USO new long range hunting scope

Discussion in 'Long Range Scopes and Other Optics' started by jason USO, Aug 24, 2011.

  1. jason USO

    jason USO New Member

    Jul 20, 2011
    Hello memebers,

    I am Jason from U.S. Optics. I’m new to this particular forum, so here is a little introduction about myself. I served in the Marines for 12 years as an Infantryman and currently I am the V.P. of Operations here at U.S. Optics.

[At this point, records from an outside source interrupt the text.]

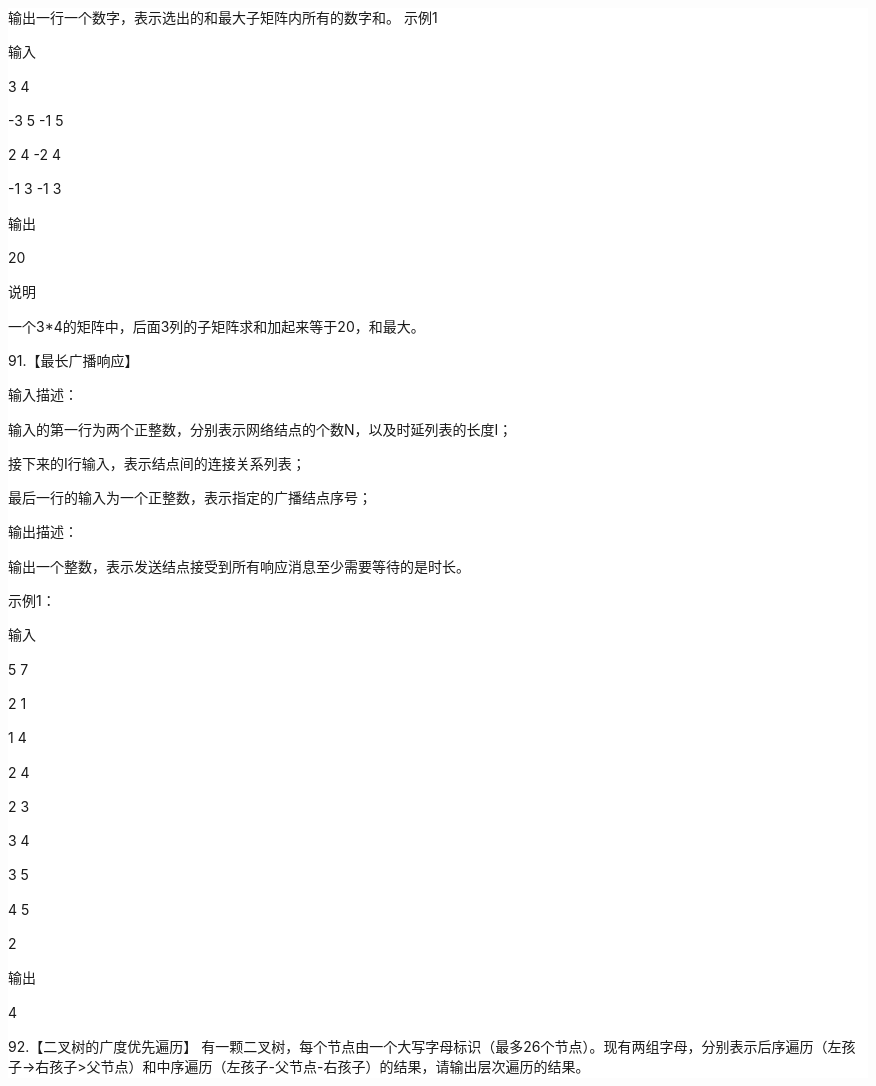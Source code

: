 输出一行一个数字，表示选出的和最大子矩阵内所有的数字和。
示例1

输入

3 4

-3 5 -1 5

2 4 -2 4

-1 3 -1 3

输出

20

说明

一个3*4的矩阵中，后面3列的子矩阵求和加起来等于20，和最大。

91.【最长广播响应】


 输入描述：

输入的第一行为两个正整数，分别表示网络结点的个数N，以及时延列表的长度I；

接下来的I行输入，表示结点间的连接关系列表；

最后一行的输入为一个正整数，表示指定的广播结点序号；

输出描述：

输出一个整数，表示发送结点接受到所有响应消息至少需要等待的是时长。

示例1：

输入

5 7

2 1

1 4

2 4

2 3

3 4

3 5

4 5

2

输出

4

92.【二叉树的广度优先遍历】
有一颗二叉树，每个节点由一个大写字母标识（最多26个节点）。现有两组字母，分别表示后序遍历（左孩子->右孩子>父节点）和中序遍历（左孩子-父节点-右孩子）的结果，请输出层次遍历的结果。
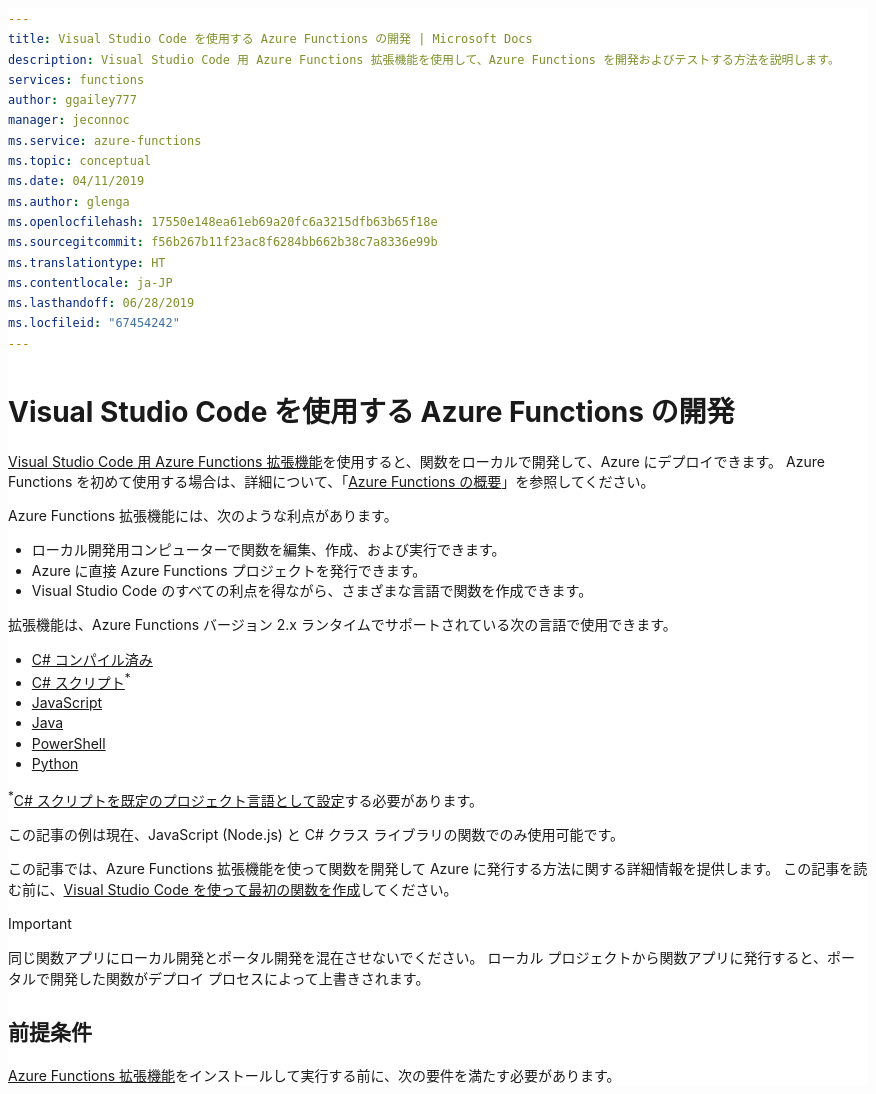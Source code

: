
 ```yaml
---
title: Visual Studio Code を使用する Azure Functions の開発 | Microsoft Docs
description: Visual Studio Code 用 Azure Functions 拡張機能を使用して、Azure Functions を開発およびテストする方法を説明します。
services: functions
author: ggailey777
manager: jeconnoc
ms.service: azure-functions
ms.topic: conceptual
ms.date: 04/11/2019
ms.author: glenga
ms.openlocfilehash: 17550e148ea61eb69a20fc6a3215dfb63b65f18e
ms.sourcegitcommit: f56b267b11f23ac8f6284bb662b38c7a8336e99b
ms.translationtype: HT
ms.contentlocale: ja-JP
ms.lasthandoff: 06/28/2019
ms.locfileid: "67454242"
---
```

# <a name="develop-azure-functions-using-visual-studio-code"></a>Visual Studio Code を使用する Azure Functions の開発

[Visual Studio Code 用 Azure Functions 拡張機能]を使用すると、関数をローカルで開発して、Azure にデプロイできます。 Azure Functions を初めて使用する場合は、詳細について、「[Azure Functions の概要](functions-overview.md)」を参照してください。

Azure Functions 拡張機能には、次のような利点があります。 

* ローカル開発用コンピューターで関数を編集、作成、および実行できます。 
* Azure に直接 Azure Functions プロジェクトを発行できます。 
* Visual Studio Code のすべての利点を得ながら、さまざまな言語で関数を作成できます。 

拡張機能は、Azure Functions バージョン 2.x ランタイムでサポートされている次の言語で使用できます。 

* [C# コンパイル済み](functions-dotnet-class-library.md) 
* [C# スクリプト](functions-reference-csharp.md)<sup>*</sup>
* [JavaScript](functions-reference-node.md)
* [Java](functions-reference-java.md)
* [PowerShell](functions-reference-powershell.md)
* [Python](functions-reference-python.md)

<sup>*</sup>[C# スクリプトを既定のプロジェクト言語として設定](#c-script-projects)する必要があります。

この記事の例は現在、JavaScript (Node.js) と C# クラス ライブラリの関数でのみ使用可能です。  

この記事では、Azure Functions 拡張機能を使って関数を開発して Azure に発行する方法に関する詳細情報を提供します。 この記事を読む前に、[Visual Studio Code を使って最初の関数を作成](functions-create-first-function-vs-code.md)してください。

> [!IMPORTANT]
> 同じ関数アプリにローカル開発とポータル開発を混在させないでください。 ローカル プロジェクトから関数アプリに発行すると、ポータルで開発した関数がデプロイ プロセスによって上書きされます。

## <a name="prerequisites"></a>前提条件

[Azure Functions 拡張機能][visual studio code 用 azure functions 拡張機能]をインストールして実行する前に、次の要件を満たす必要があります。


[Visual Studio Code 用 Azure Functions 拡張機能]: https://marketplace.visualstudio.com/items?itemName=ms-azuretools.vscode-azurefunctions
[Azure Functions Core Tools]: functions-run-local.md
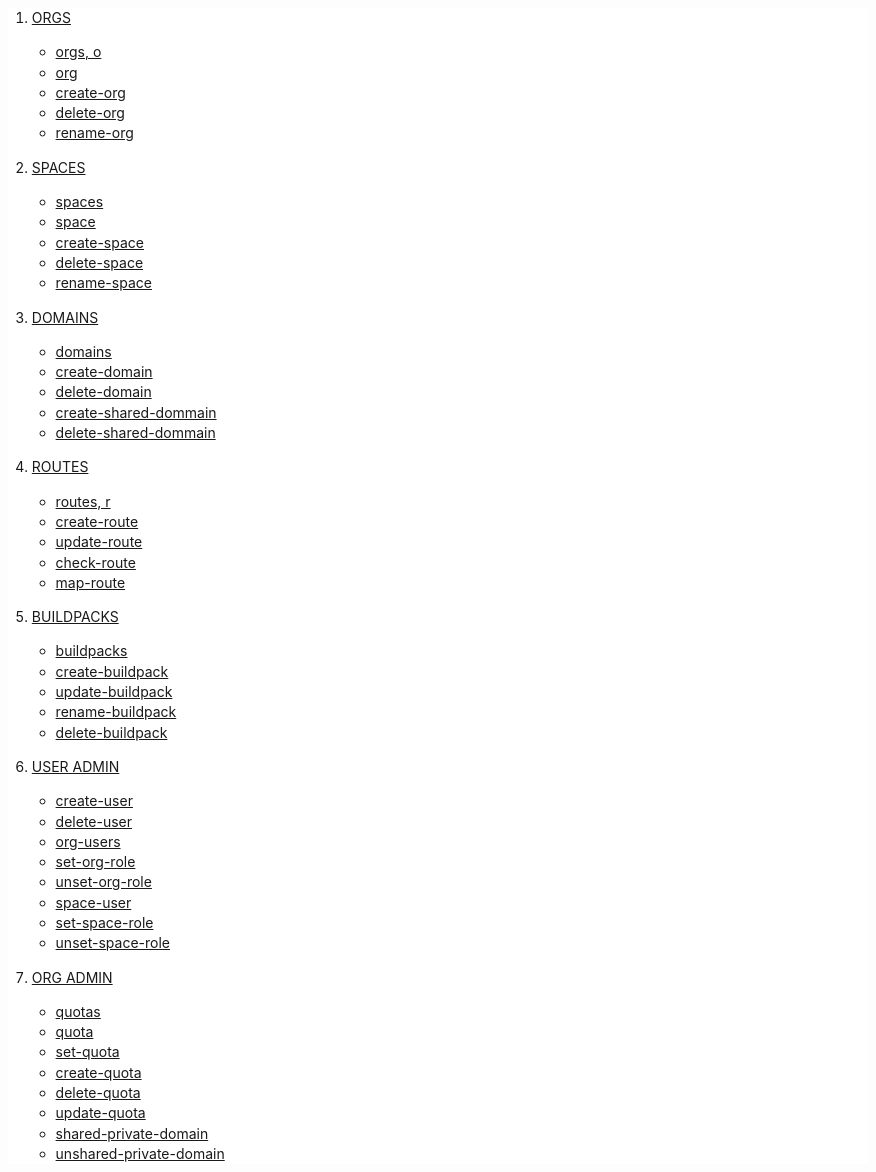 1. [ORGS](#ID-ORGS)
    * [orgs, o](#orgs-o)
    * [org](#org)
    * [create-org](#create-org-co)
    * [delete-org](#delete-org)
    * [rename-org](#rename-org)

1. [SPACES](#ID-SPACES)
    * [spaces](#spaces)
    * [space](#space)
    * [create-space](#create-space)
    * [delete-space](#delete-space)
    * [rename-space](#rename-space)

1. [DOMAINS](#ID-DOMAINS)
    * [domains](#domains)
    * [create-domain](#create-domain)
    * [delete-domain](#delete-domain)
    * [create-shared-dommain](#create-shared-domain)
    * [delete-shared-dommain](#delete-shared-domain)

1. [ROUTES](#ID-ROUTES)
    * [routes, r](#routes-r)
    * [create-route](#create-route)
    * [update-route](#update-route)
    * [check-route](#check-route)
    * [map-route](#map-route)

1. [BUILDPACKS](#ID-BUILDPACKS)
    * [buildpacks](#buildpacks)
    * [create-buildpack](#create-buildpack)
    * [update-buildpack](#update-buildpack)
    * [rename-buildpack](#rename-buildpack)
    * [delete-buildpack](#delete-buildpack)

1. [USER ADMIN](#ID-USER-ADMIN)
    * [create-user](#create-user)
    * [delete-user](#delete-user)
    * [org-users](#org-users)
    * [set-org-role](#set-org-role)
    * [unset-org-role](#unset-org-role)
    * [space-user](#space-user)
    * [set-space-role](#set-space-role)
    * [unset-space-role](#unset-space-role)

1. [ORG ADMIN](#ID-ORG-ADMIN)
    * [quotas](#quotas)
    * [quota](#quota)
    * [set-quota](#set-quota)
    * [create-quota](#create-quota)
    * [delete-quota](#delete-quota)
    * [update-quota](#update-quota)
    * [shared-private-domain](#shared-private-domain)
    * [unshared-private-domain](#unshared-private-domain)
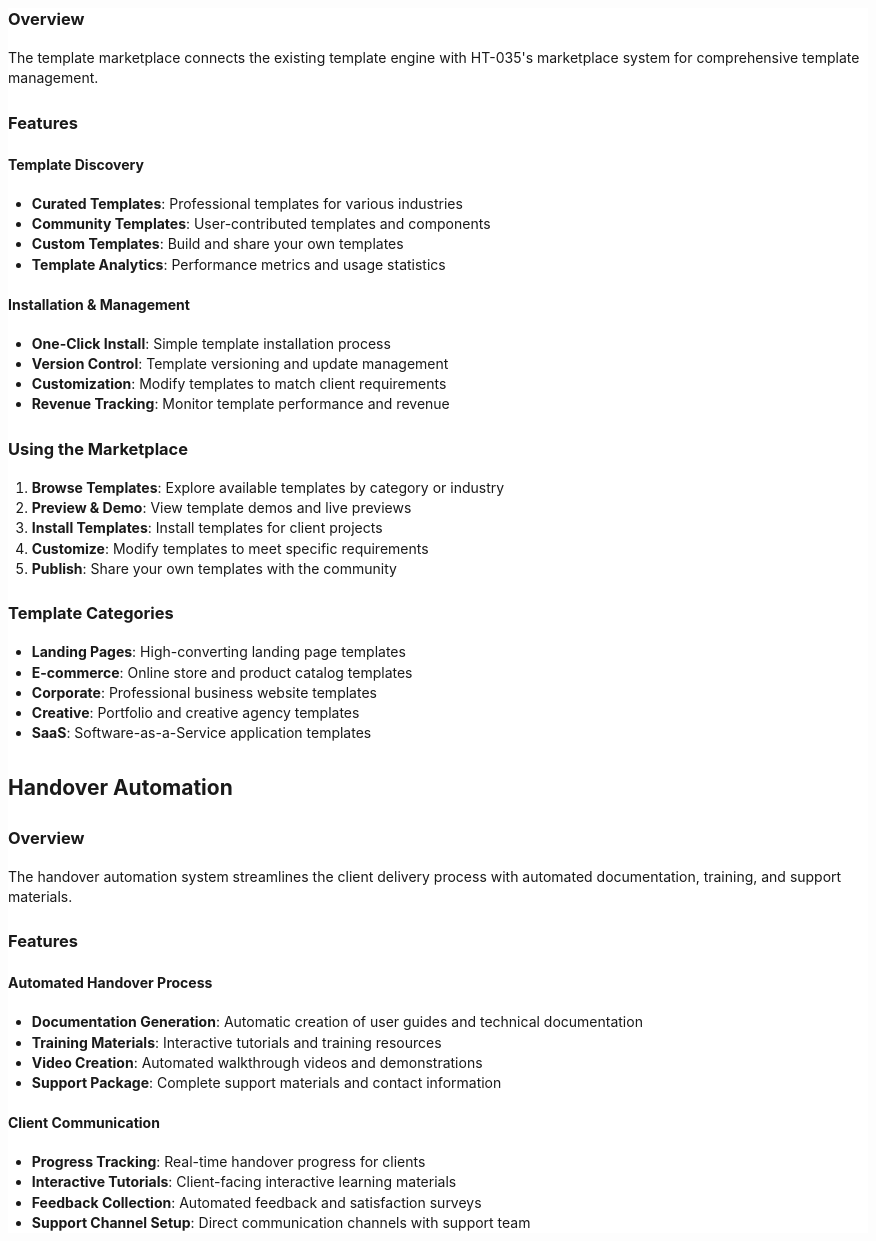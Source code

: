 ### Overview

The template marketplace connects the existing template engine with HT-035's marketplace system for comprehensive template management.

### Features

#### Template Discovery
- **Curated Templates**: Professional templates for various industries
- **Community Templates**: User-contributed templates and components
- **Custom Templates**: Build and share your own templates
- **Template Analytics**: Performance metrics and usage statistics

#### Installation & Management
- **One-Click Install**: Simple template installation process
- **Version Control**: Template versioning and update management
- **Customization**: Modify templates to match client requirements
- **Revenue Tracking**: Monitor template performance and revenue

### Using the Marketplace

1. **Browse Templates**: Explore available templates by category or industry
2. **Preview & Demo**: View template demos and live previews
3. **Install Templates**: Install templates for client projects
4. **Customize**: Modify templates to meet specific requirements
5. **Publish**: Share your own templates with the community

### Template Categories

- **Landing Pages**: High-converting landing page templates
- **E-commerce**: Online store and product catalog templates
- **Corporate**: Professional business website templates
- **Creative**: Portfolio and creative agency templates
- **SaaS**: Software-as-a-Service application templates

## Handover Automation

### Overview

The handover automation system streamlines the client delivery process with automated documentation, training, and support materials.

### Features

#### Automated Handover Process
- **Documentation Generation**: Automatic creation of user guides and technical documentation
- **Training Materials**: Interactive tutorials and training resources
- **Video Creation**: Automated walkthrough videos and demonstrations
- **Support Package**: Complete support materials and contact information

#### Client Communication
- **Progress Tracking**: Real-time handover progress for clients
- **Interactive Tutorials**: Client-facing interactive learning materials
- **Feedback Collection**: Automated feedback and satisfaction surveys
- **Support Channel Setup**: Direct communication channels with support team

    What we are trying to do here is come up with the ultimate long range hunting rifle scope. This is where your expertise comes in. With you being the end user your input is extremly important to us. So to get things rolling I have a few questions to start.

    What power range?
    Adjustable parallax on the side or objective?
    Weight and how important is this?
    What type of reticle? One of our exsiting ones or we can design a new reticle with your help.
    MOA or MIL?



    Jason Kyle
    [email protected]
  2. Loner

    Loner Well-Known Member

    Apr 14, 2010
    Welcome Jason. I've had a couple of your scopes for years. Great product and a fantastic
    company to deal with. I have never seen better when it comes to CS.
    I am not the shooter a lot of these guys are, but I will give my 2cents. The 3.8x22
    with a 60 objective and 35mm tube is my best scope. I like iphy over mildot personally
    but can use either. I have little use for true moa. The sn9 with it's 235 moa of vertical
    would be ideal for target but as a carry gun I don't think so. A 40mm tube might be
    a way to gain even more adjustment without making the scope larger. The 1.8x10 -44 sn3 I have is no different to me than any other of my carry scopes on my back.
    Bottom line for hunting up here. A shot could be 80 yards in the trees or 1100 yards
    across a wheat field. Having the moa to adjust without a big moa rail would be # on
    my list of wants.
  3. Camshaft

    Camshaft Well-Known Member

    Jun 14, 2010
    I agree with some of the points above, 5x magnification would be a great starting point. I would keep it to a 30mm tube for weight savings. 80-100moa of elevation travel at a minimum. Matched reticle/adjustments. 32oz at the top end of the spectrum. 44-50mm abjective. 3.5-4" constant eye relief. Zero stop. And the absolute most important feature, which shouldn't be a problem for USO, absolute dead nuts tracking. Sounds a lot like a NightForce, and try and keep it under $2k
  4. Outlaw6.0

    Outlaw6.0 Well-Known Member

    Feb 18, 2010

    Welcome Jason,

    You've definitely come to the right place, some of the guys here are truly talented (& humble).

    My .002 cents:

    1. Weight means almost nothing (within reason), most of my rigs are +10 lbs anyway
    2. SIDE FOCUS ONLY for me, much easier to use
    3. Illumination is cool but I haven't found a legitimate use for it yet (outside spotlighting:D) may be an unnecessary cost.
    4. MOA OR MILS in the reticle as long as it matches the turrets!! But preferrably MOA. Now the less clutter the better, sometimes i'll spend an enormous amount of time behind the rifle observing or spotting & seems to me the more "stuff" inside the reticle the faster my eye fatigues?? (maybe i'm weird) i'm thinking about the MOA scale Type 1 as just about right.
    5. Power range, the make it or break it for me. In contrast to other folks, if the power range is below 20x kiss it good bye, i'll look but I won't be buying.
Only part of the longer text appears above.